In yet another attempt to get the food I want without having to pay restaurant prices, I went on a quest to figure out how to make Thai Red Curry. Yes, a quest. I love curry—Indian, Japanese, Thai, everything—and so does my husband. It's kind of our comfort food, especially in the winter. Recently my husband has fallen in love with Thai curries (his first love was Japanese, as he spent time living there), so it made sense that I add this to my ever-growing repertoire of Asian-origin dishes instead of dropping 20 bucks on dinner out.
Well it turned out great! And it wasn't too hard to make as far as curries go.
Thai Red Curry
(Note: This recipe is spicy. I like heat, and this is about "medium hot" to "hot" for me. Heat depends a lot on the paste you get or the peppers you use to make your own, so it's hard to gauge just how much curry paste will make your curry too hot. If you're worried about heat, start with less paste and work up by adding more until it's right for you)
• 2 tbs. red curry paste (I got mine at the Asian store, which is where I have to get most anything "exotic" in Utah.)
• 2 cans coconut milk
• 2 tbs sesame oil (or any oil on hand, though peanut or sesame will create a deeper flavor)
• 1-2 tsp salt
• 1-2 tbs fish sauce (you can sub soy sauce if you don't like fish sauce)
• 3 tbs brown sugar
• 1 tsp paprika (optional: for color)
• 1 large chicken breast, cubed (other meat options: beef, pork, shrimp)
• 1 green pepper, sliced
• 1 red pepper, sliced
• 1 sm. zucchini, halved long-wise and sliced
• 1 onion, halved and sliced
• 2-3 cups bean sprouts
• 1/2 cup fresh basil, chopped
(Other veggie options: carrot, potato, bamboo shoots, peas, basically what you enjoy)
1. In a deep, large skillet, pour sesame oil and heat. Add red curry paste and warm, then add the coconut milk and stir until smooth.
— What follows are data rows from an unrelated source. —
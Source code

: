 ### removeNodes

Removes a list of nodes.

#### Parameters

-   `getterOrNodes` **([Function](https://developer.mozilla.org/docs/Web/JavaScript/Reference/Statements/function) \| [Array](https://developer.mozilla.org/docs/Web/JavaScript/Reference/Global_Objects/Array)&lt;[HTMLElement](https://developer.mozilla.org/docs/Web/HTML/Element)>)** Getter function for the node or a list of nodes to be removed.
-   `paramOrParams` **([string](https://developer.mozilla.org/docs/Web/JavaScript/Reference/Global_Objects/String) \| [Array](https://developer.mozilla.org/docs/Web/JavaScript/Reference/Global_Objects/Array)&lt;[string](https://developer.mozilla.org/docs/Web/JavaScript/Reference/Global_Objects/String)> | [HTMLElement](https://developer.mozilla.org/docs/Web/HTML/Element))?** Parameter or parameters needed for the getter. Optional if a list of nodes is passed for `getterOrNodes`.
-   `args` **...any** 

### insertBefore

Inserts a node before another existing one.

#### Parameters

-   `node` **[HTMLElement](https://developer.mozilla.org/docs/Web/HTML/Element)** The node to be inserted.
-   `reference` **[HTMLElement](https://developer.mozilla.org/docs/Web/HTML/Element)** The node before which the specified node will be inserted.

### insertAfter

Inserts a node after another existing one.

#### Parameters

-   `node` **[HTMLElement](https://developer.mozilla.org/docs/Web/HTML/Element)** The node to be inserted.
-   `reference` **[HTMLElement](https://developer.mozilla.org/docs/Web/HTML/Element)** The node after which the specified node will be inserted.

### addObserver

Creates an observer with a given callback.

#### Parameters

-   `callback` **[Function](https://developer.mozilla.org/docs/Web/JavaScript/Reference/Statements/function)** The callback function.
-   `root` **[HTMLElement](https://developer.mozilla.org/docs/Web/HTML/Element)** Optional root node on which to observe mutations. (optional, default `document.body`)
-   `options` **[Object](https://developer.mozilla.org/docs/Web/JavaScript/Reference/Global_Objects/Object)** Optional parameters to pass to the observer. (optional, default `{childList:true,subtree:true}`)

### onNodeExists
2. As mixture heats, add fish sauce, brown sugar, salt, and paprika. Taste to adjust the flavor to your personal preference. Add more curry paste if not spicy enough.
3. Cut chicken breast into small pieces and add to curry, cook until chicken is mostly done. About 5 mins or so.
4. Add longest cooking vegetables first and fastest cooking last. In this recipe, that order is green and red pepper, onion (wait a few minutes for these to cook some), then zucchini, bean sprouts, and basil. Simmer curry until the vegetable are tender, but not too soft or mushy. Should have a fresh taste.
5. Serve curry in a bowl (preferably a large one, according to me) with a side of rice. Enjoy!